Vincent Vega, Luke Skywalker, Sugar Kane Kowalczyk… There are a lot of magnificent names in cinematic folklore, but “Furious Styles” is surely jostling hard for top spot. The good news? This winning moniker isn’t false advertising either. Playing the pivotal role in Boyz N The Hood, Furious (Laurence Fishburne) is one of Hollywood’s greatest dads.
Admittedly, he’s a total hard-ass in John Singleton’s 1991 ghetto morality tale. Then again, he is bringing up his son, Tre (Cuba Gooding Jr), more or less single-handedly in South Central, Los Angeles. The aforementioned hood is a place where crack cocaine and incidental murders are rife and police helicopters are a constant background drone. Within such a precarious environment, Furious clearly feels a stern hand is required. As he says to Tre after loading him up with chores, “I’m trying to teach you to be responsible.”

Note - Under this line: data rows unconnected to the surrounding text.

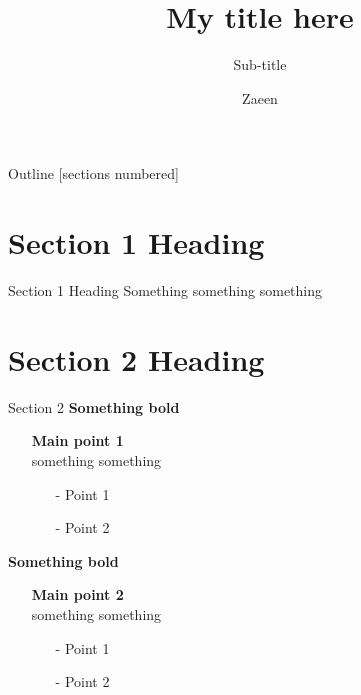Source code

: \documentclass[aspectratio=169, 11pt]{beamer}
\title{\alert{\textbf{My title here}}}
\subtitle{Sub-title}
\date{}
\author{Zaeen}
\institute{Azim Premji University}
\begin{document}
	\maketitle

	\begin{frame}{Outline}
		\small
		[sections numbered]
		\tableofcontents[hideallsubsections]
	\end{frame}

	\section[Section 1]{Section 1 Heading}



	\begin{frame}[Section 1]{Section 1 Heading}
		Something something something
	\end{frame}

	\section[Section 2]{Section 2 Heading}

	\begin{frame}[Section 2]{Section 2}
		\small
		\alert{\textbf{Something bold}}
		\begin{itemize}
			\item[] \textbf{Main point 1} \\
			something something
			\begin{itemize}
				\item[-] Point 1
				\item[-] Point 2
			\end{itemize}
		\end{itemize}
		\alert{\textbf{Something bold}}
		\begin{itemize}
			\item[] \textbf{Main point 2} \\
			something something
			\begin{itemize}
				\item[-] Point 1
				\item[-] Point 2
			\end{itemize}
		\end{itemize}
	\end{frame}
\end{document}
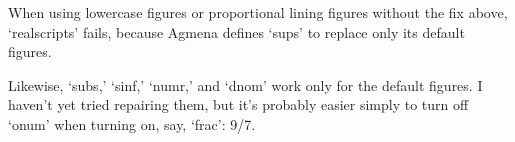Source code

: \documentclass[12pt]{article}
\begin{document}
When using lowercase figures or proportional lining figures without
the fix above, ‘realscripts’ fails, because Agmena defines ‘sups’ to
replace only its default figures.

Likewise, ‘subs,’ ‘sinf,’ ‘numr,’ and ‘dnom’ work only for the default
figures. I haven’t yet tried repairing them, but it’s probably easier
simply to turn off ‘onum’ when turning on, say, ‘frac’:
{9/7}.
\end{document}
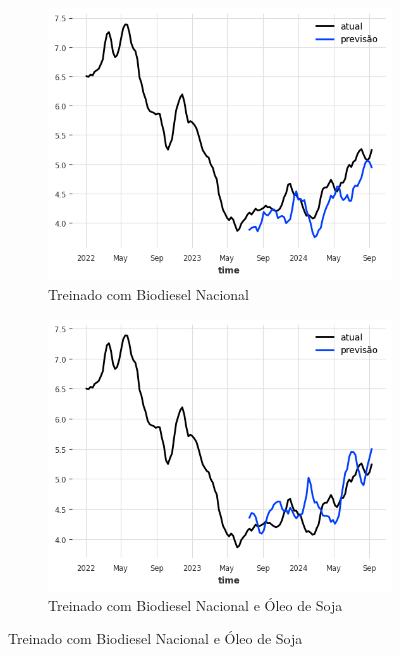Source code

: \begin{figure}[htbp]
	\centering
	\begin{subfigure}[b]{0.45\textwidth}
		\centering
		\includegraphics[width=\textwidth]{figuras/imp_brasil_plot.png} %
		\caption{Treinado com Biodiesel Nacional \newline}
		\label{fig:imp_brasil_plot}
	\end{subfigure}
	\hfill
	\begin{subfigure}[b]{0.45\textwidth}
		\centering
		\includegraphics[width=\textwidth]{figuras/imp_brasil_oil_plot.png} %
		\caption{Treinado com Biodiesel Nacional e Óleo de Soja}
		\label{fig:imp_brasil_oil_plot}
	\end{subfigure}


\end{figure}
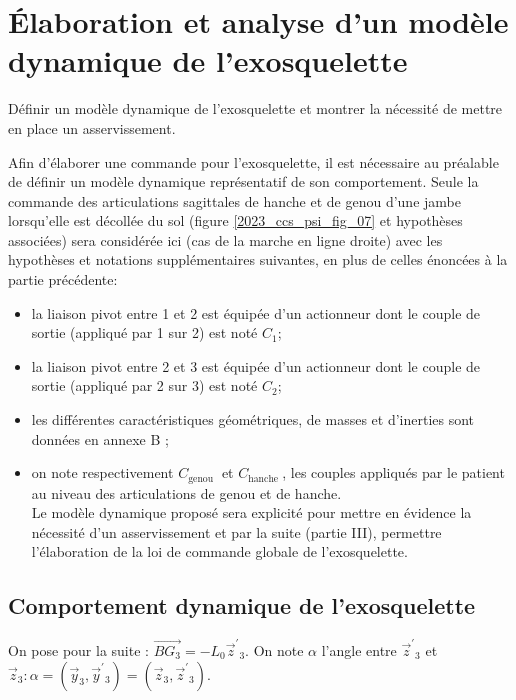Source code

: 
\section{Élaboration et analyse d'un modèle dynamique de l'exosquelette \label{2023_ccs_psi_p_2}}
\begin{obj}
Définir un modèle dynamique de l'exosquelette et montrer la nécessité de mettre en place un asservissement.
\end{obj}

Afin d'élaborer une commande pour l'exosquelette, il est nécessaire au préalable de définir un modèle dynamique représentatif de son comportement. Seule la commande des articulations sagittales de hanche et de genou d'une jambe lorsqu'elle est décollée du sol (figure \ref{2023_ccs_psi_fig_07} et hypothèses associées) sera considérée ici (cas de la marche en ligne droite) avec les hypothèses et notations supplémentaires suivantes, en plus de celles énoncées à la partie précédente:

\begin{itemize}
  \item la liaison pivot entre 1 et 2 est équipée d'un actionneur dont le couple de sortie (appliqué par 1 sur 2) est noté $C_{1}$;
  \item la liaison pivot entre 2 et 3 est équipée d'un actionneur dont le couple de sortie (appliqué par 2 sur 3) est noté $C_{2}$;
  \item les différentes caractéristiques géométriques, de masses et d'inerties sont données en annexe B ;
  \item on note respectivement $C_{\text {genou }}$ et $C_{\text {hanche }}$, les couples appliqués par le patient au niveau des articulations de genou et de hanche.\\
Le modèle dynamique proposé sera explicité pour mettre en évidence la nécessité d'un asservissement et par la suite (partie III), permettre l'élaboration de la loi de commande globale de l'exosquelette.
\end{itemize}

\subsection{Comportement dynamique de l'exosquelette \label{2023_ccs_psi_p_2A}}
On pose pour la suite : $\overrightarrow{B G_{3}}=-L_{0} \vec{z}^{\prime}{ }_{3}$. On note $\alpha$ l'angle entre $\vec{z}^{\prime}{ }_{3}$ et $\vec{z}_{3}: \alpha=\left(\vec{y}_{3}, \vec{y}^{\prime}{ }_{3}\right)=\left(\vec{z}_{3}, \vec{z}^{\prime}{ }_{3}\right)$.\\

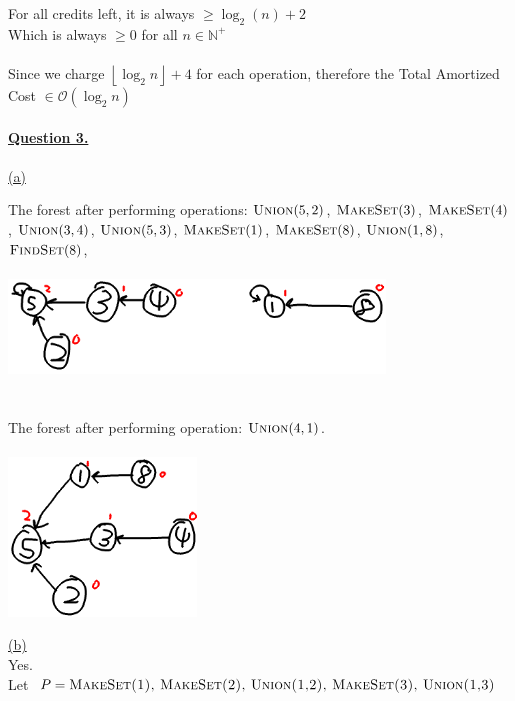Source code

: \documentclass[12pt]{article}
\newcommand{\N}{\mathbb{N}}
\newcommand{\floorSurround}[1]{\left\lfloor#1\right\rfloor}
\def \calO {\mathcal{O}}
\begin{document}
For all credits left, it is always $\geq \log_2(n) + 2$\\
Which is always $\geq 0$ for all $n \in \N^+$
\\\\
Since we charge $\floorSurround{\log_2n} + 4$ for each operation, therefore the Total Amortized Cost $\in \calO(\log_2 n)$
\\\\

\newpage
{{\LARGE \noindent \underline{\textbf{Question 3.}}}}
\\\\
\noindent \hyperlink{toc}{\hypertarget{3.1}{(a)}}
\begin{center}
	The forest
after performing operations:
$\textsc{Union}(5,2)$,
$\textsc{MakeSet}(3)$,
$\textsc{MakeSet}(4)$,
$\textsc{Union}(3,4)$,
$\textsc{Union}(5,3)$,
$\textsc{MakeSet}(1)$,
$\textsc{MakeSet}(8)$,
$\textsc{Union}(1,8)$,
$\textsc{FindSet}(8)$,\\\ \\
	\includegraphics[width=10cm]{CSCB63_A3_3-1.png}
	\ \\\ \\\ \\
	The forest after performing operation: $\textsc{Union}(4,1)$.\\\ \\
	\includegraphics[width=5cm]{CSCB63_A3_3-2.png}
\end{center}
\noindent \hyperlink{toc}{\hypertarget{3.2}{(b)}}\\
Yes.\\
Let $P = \textsc{MakeSet(1), MakeSet(2), Union(1,2), MakeSet(3), Union(1,3)}$\\\\
\end{document}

First and foremost, Furious is a role-model with swagger. Amongst all the chest-bumping machismo of Doughboy (Ice Cube) and his baseball-capped cronies, the Vietnam vet turned mortgage broker stands apart as a man who’s virile yet conscientious. Unlike so many of the other doomed characters in the film, his masculinity is channelled in a positive direction. Furious is a man on a mission determined to raise his son and help his beleaguered community regain its power and self-respect.
It helps that he’s also totally fearless. When his house is burgled one night, Furious charges after the intruder with his gun and then confidently stands his ground against a racist cop. Leading Tre and his mate into a Compton no-go zone for an impromptu lesson on gentrification, Furious blithely ignores a gang of threatening youths who start to eyeball the trio. “Can’t afford to be afraid of our own people anymore, man,” he shrugs.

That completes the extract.